### What you have to do
Only the stretch below from the line holding "Fungsi untuk mengunduh" through the line holding "Badgers can be tenacious in combat." should be restated, word for word and with both ends included; pictures stay out.

(Source texts of formatted documents)
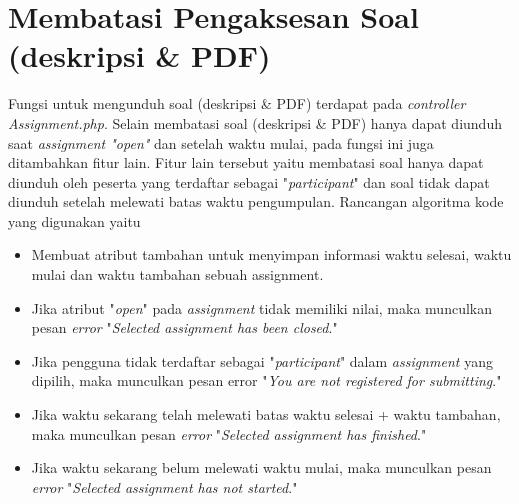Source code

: \section{Membatasi Pengaksesan Soal (deskripsi \& PDF)}%
\label{chap:batassoal}
Fungsi untuk mengunduh soal (deskripsi \& PDF) terdapat pada \textit{controller Assignment.php}. Selain membatasi soal (deskripsi \& PDF) hanya dapat diunduh saat \textit{assignment "open"} dan setelah waktu mulai, pada fungsi ini juga ditambahkan fitur lain. Fitur lain tersebut yaitu membatasi soal hanya dapat diunduh oleh peserta yang terdaftar sebagai "\textit{participant}" dan soal tidak dapat diunduh setelah melewati batas waktu pengumpulan. Rancangan algoritma kode yang digunakan yaitu
\begin{itemize}
	\item Membuat atribut tambahan untuk menyimpan informasi waktu selesai, waktu mulai dan waktu tambahan sebuah assignment.
	\item Jika atribut "\textit{open}" pada \textit{assignment} tidak memiliki nilai, maka munculkan pesan \textit{error} "\textit{Selected assignment has been closed}."
	\item Jika pengguna tidak terdaftar sebagai "\textit{participant}" dalam \textit{assignment} yang dipilih, maka munculkan pesan error "\textit{You are not registered for submitting}."
	\item Jika waktu sekarang telah melewati batas waktu selesai + waktu tambahan, maka munculkan pesan \textit{error} "\textit{Selected assignment has finished}."
	\item Jika waktu sekarang belum melewati waktu mulai, maka munculkan pesan \textit{error} "\textit{Selected assignment has not started}."	
\end{itemize}

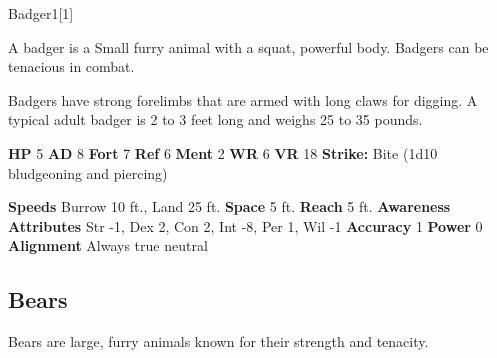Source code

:   
  \begin{monsection}{Badger}{1}[1]
    \vspace{-1em}\vspace{-1em}
    \vspace{0em}

    
        A badger is a Small furry animal with a squat, powerful body.
        Badgers can be tenacious in combat.
      
        Badgers have strong forelimbs that are armed with long claws for digging.
        A typical adult badger is 2 to 3 feet long and weighs 25 to 35 pounds.
      

    \begin{spellcontent}
      \begin{spelltargetinginfo}
        \pari \textbf{HP} 5 \monsep
          \textbf{AD} 8 \monsep
          \textbf{Fort} 7 \monsep
          \textbf{Ref} 6 \monsep
          \textbf{Ment} 2
        \pari \textbf{WR} 6 \monsep
        \textbf{VR} 18
        \pari \textbf{Strike:}
            Bite  (1d10 bludgeoning and piercing)
      \end{spelltargetinginfo}
    \end{spellcontent}
    \begin{monsterfooter}
      \pari \textbf{Speeds} Burrow 10 ft., Land 25 ft. \monsep
        \textbf{Space} 5 ft. \monsep
        \textbf{Reach} 5 ft.
      \pari \textbf{Awareness} 
      \pari \textbf{Attributes}
        Str -1, Dex 2,
        Con 2, Int -8,
        Per 1, Wil -1
      \pari \textbf{Accuracy} 1 \monsep
        \textbf{Power} 0
      \pari \textbf{Alignment} Always true neutral
    \end{monsterfooter}
  \end{monsection}
  
  
    \subsection{Bears}
      
        Bears are large, furry animals known for their strength and tenacity.
      

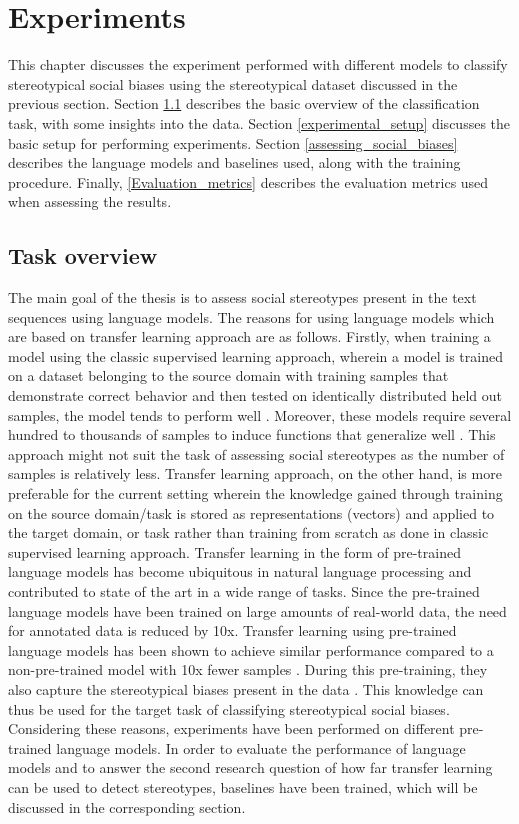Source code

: \chapter{Experiments}

This chapter discusses the experiment performed with different models to classify stereotypical social biases using the stereotypical dataset discussed in the previous section. Section \ref{task_overview} describes the basic overview of the classification task, with some insights into the data. Section \ref{experimental_setup}  discusses the basic setup for performing experiments. Section \ref{assessing_social_biases} describes the language models and baselines used, along with the training procedure. Finally, \ref{Evaluation_metrics} describes the evaluation metrics used when assessing the results.

\section{ Task overview}\label{task_overview}
The main goal of the thesis is to assess social stereotypes present in the text sequences using language models. The reasons for using language models which are based on transfer learning approach are as follows. Firstly, when training a model using the classic supervised learning approach, wherein a model is trained on a dataset belonging to the source domain with training samples that demonstrate correct behavior and then tested on identically distributed held out samples, the model tends to perform well \cite{ruder2019neural}. Moreover, these models require several hundred to thousands of samples to induce functions that generalize well \cite{radford2019language}. This approach might not suit the task of assessing social stereotypes as the number of samples is relatively less. Transfer learning approach, on the other hand, is more preferable for the current setting wherein the knowledge gained through training on the source domain/task is stored as representations (vectors) and applied to the target domain, or task \cite{ruder2019neural} rather than training from scratch as done in classic supervised learning approach. Transfer learning in the form of pre-trained language models has become ubiquitous in natural language processing and contributed to state of the art in a wide range of tasks\cite{ruder2019transfer}. Since the pre-trained language models have been trained on large amounts of real-world data, the need for annotated data is reduced by 10x. Transfer learning using pre-trained language models has been shown to achieve similar performance compared to a non-pre-trained model with 10x fewer samples \cite{howard2018universal}. During this pre-training, they also capture the stereotypical biases present in the data \cite{nadeem2020stereoset}. This knowledge can thus be used for the target task of classifying stereotypical social biases. Considering these reasons, experiments have been performed on different pre-trained language models. In order to evaluate the performance of language models and to answer the second research question of how far transfer learning can be used to detect stereotypes, baselines have been trained, which will be discussed in the corresponding section.

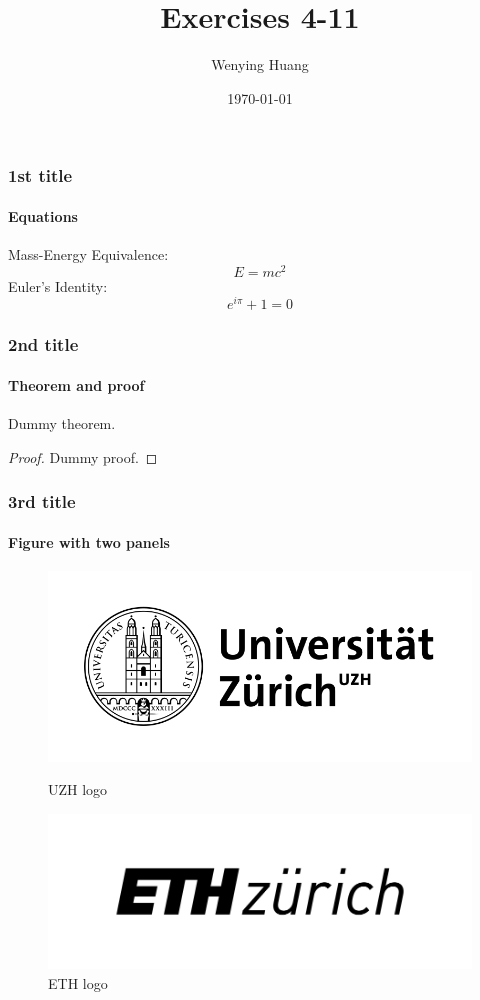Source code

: \documentclass[10pt]{beamer}
\title{Exercises 4-11}
\author{Wenying Huang}
\institute{University of Zurich}
\date{\today}
\begin{document}
\frame{\titlepage}

\begin{frame}
\frametitle{1st title}
\framesubtitle{Equations}
Mass-Energy Equivalence:
\begin{equation}
E=mc^2
\end{equation}
Euler's Identity:
\begin{equation}
e^{i\pi}+1=0
\end{equation}
\end{frame}

\begin{frame}
\frametitle{2nd title}
\framesubtitle{Theorem and proof}
\begin{theorem}
Dummy theorem.
\end{theorem}
\begin{proof}
Dummy proof.
\end{proof}
\end{frame}

\begin{frame}
\frametitle{3rd title}
\framesubtitle{Figure with two panels}
\begin{figure}
\centering
\begin{minipage}[b]{0.45\textwidth}
\includegraphics[width=\linewidth]{UZH-logo.png}
\caption{UZH logo}
\end{minipage}
\begin{minipage}[b]{0.45\textwidth}
\includegraphics[width=\linewidth]{ETH-logo.png}
\caption{ETH logo}
\end{minipage}
\end{figure}
\end{frame}
\end{document}
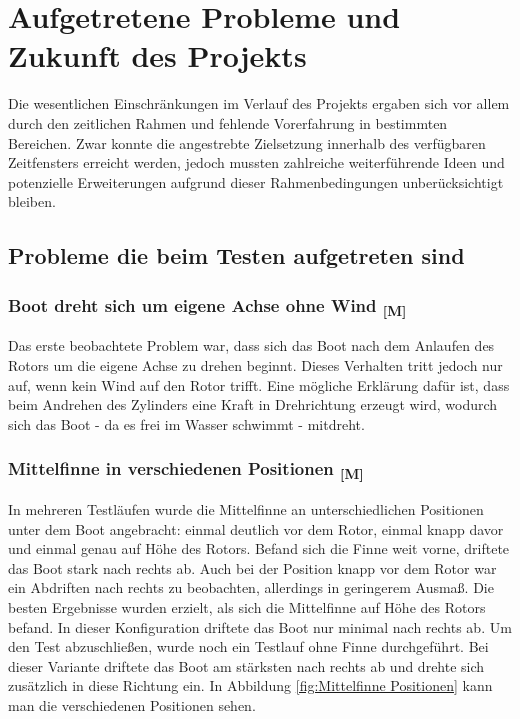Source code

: \documentclass[a4paper,12pt]{article}
\begin{document}
\section{Aufgetretene Probleme und Zukunft des Projekts}

Die wesentlichen Einschränkungen im Verlauf des Projekts ergaben sich vor allem durch den zeitlichen Rahmen und fehlende Vorerfahrung in bestimmten Bereichen. Zwar konnte die angestrebte Zielsetzung innerhalb des verfügbaren Zeitfensters erreicht werden, jedoch mussten zahlreiche weiterführende Ideen und potenzielle Erweiterungen aufgrund dieser Rahmenbedingungen unberücksichtigt bleiben.

\subsection{Probleme die beim Testen aufgetreten sind}


\subsubsection{\texorpdfstring{Boot dreht sich um eigene Achse ohne Wind \textsubscript{[M]}}{Boot dreht sich um eigene Achse ohne Wind [M]}}

Das erste beobachtete Problem war, dass sich das Boot nach dem Anlaufen des Rotors um die eigene Achse zu drehen beginnt. Dieses Verhalten tritt jedoch nur auf, wenn kein Wind auf den Rotor trifft. Eine mögliche Erklärung dafür ist, dass beim Andrehen des Zylinders eine Kraft in Drehrichtung erzeugt wird, wodurch sich das Boot - da es frei im Wasser schwimmt - mitdreht.

\subsubsection{\texorpdfstring{Mittelfinne in verschiedenen Positionen \textsubscript{[M]}}{Mittelfinne in verschiedenen Positionen [M]}}

In mehreren Testläufen wurde die Mittelfinne an unterschiedlichen Positionen unter dem Boot angebracht: einmal deutlich vor dem Rotor, einmal knapp davor und einmal genau auf Höhe des Rotors. Befand sich die Finne weit vorne, driftete das Boot stark nach rechts ab. Auch bei der Position knapp vor dem Rotor war ein Abdriften nach rechts zu beobachten, allerdings in geringerem Ausmaß. Die besten Ergebnisse wurden erzielt, als sich die Mittelfinne auf Höhe des Rotors befand. In dieser Konfiguration driftete das Boot nur minimal nach rechts ab. Um den Test abzuschließen, wurde noch ein Testlauf ohne Finne durchgeführt. Bei dieser Variante driftete das Boot am stärksten nach rechts ab und drehte sich zusätzlich in diese Richtung ein. In Abbildung \ref{fig:Mittelfinne Positionen} kann man die verschiedenen Positionen sehen.
\end{document}
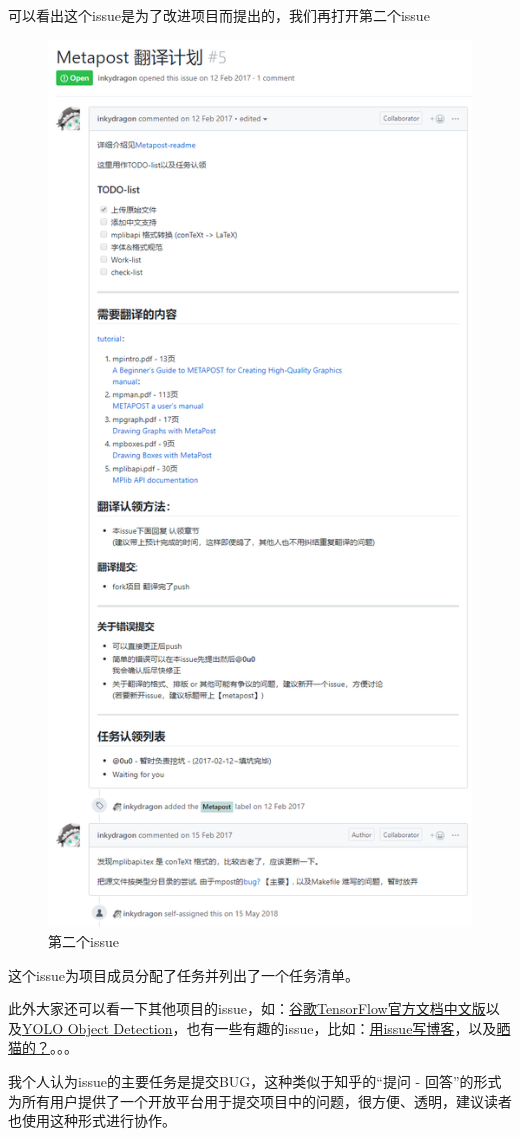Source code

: \documentclass[UTF8,oneside]{ctexbook}
\begin{document}
可以看出这个issue是为了改进项目而提出的，我们再打开第二个issue
\begin{figure}[H]
	\centering
	\includegraphics[width=0.6\linewidth]{Pics/latexcn3.png}
	\vspace{-0.3cm}
	\caption{第二个issue}\label{fig:latexcn1}
\end{figure}

这个issue为项目成员分配了任务并列出了一个任务清单。

此外大家还可以看一下其他项目的issue，如：\href{https://github.com/jikexueyuanwiki/tensorflow-zh/issues}{谷歌TensorFlow官方文档中文版}以及\href{https://github.com/llSourcell/YOLO_Object_Detection/issues}{YOLO Object Detection}，也有一些有趣的issue，比如：\href{https://github.com/geekyouth/geekyouth.github.io/issues}{用issue写博客}，以及\href{https://github.com/sindresorhus/ama/issues/2}{晒猫的？}。。。

我个人认为issue的主要任务是提交BUG，这种类似于知乎的“提问 - 回答”的形式为所有用户提供了一个开放平台用于提交项目中的问题，很方便、透明，建议读者也使用这种形式进行协作。
\end{document}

### Solution for this task
Fungsi untuk mengunduh soal (deskripsi \& PDF) terdapat pada \textit{controller Assignment.php}. Selain membatasi soal (deskripsi \& PDF) hanya dapat diunduh saat \textit{assignment "open"} dan setelah waktu mulai, pada fungsi ini juga ditambahkan fitur lain. Fitur lain tersebut yaitu membatasi soal hanya dapat diunduh oleh peserta yang terdaftar sebagai "\textit{participant}" dan soal tidak dapat diunduh setelah melewati batas waktu pengumpulan. Rancangan algoritma kode yang digunakan yaitu
\begin{itemize}
	\item Membuat atribut tambahan untuk menyimpan informasi waktu selesai, waktu mulai dan waktu tambahan sebuah assignment.
	\item Jika atribut "\textit{open}" pada \textit{assignment} tidak memiliki nilai, maka munculkan pesan \textit{error} "\textit{Selected assignment has been closed}."
	\item Jika pengguna tidak terdaftar sebagai "\textit{participant}" dalam \textit{assignment} yang dipilih, maka munculkan pesan error "\textit{You are not registered for submitting}."
	\item Jika waktu sekarang telah melewati batas waktu selesai + waktu tambahan, maka munculkan pesan \textit{error} "\textit{Selected assignment has finished}."
	\item Jika waktu sekarang belum melewati waktu mulai, maka munculkan pesan \textit{error} "\textit{Selected assignment has not started}."	
\end{itemize}

Source code

:   
  \begin{monsection}{Badger}{1}[1]
    \vspace{-1em}\vspace{-1em}
    \vspace{0em}

    
        A badger is a Small furry animal with a squat, powerful body.
        Badgers can be tenacious in combat.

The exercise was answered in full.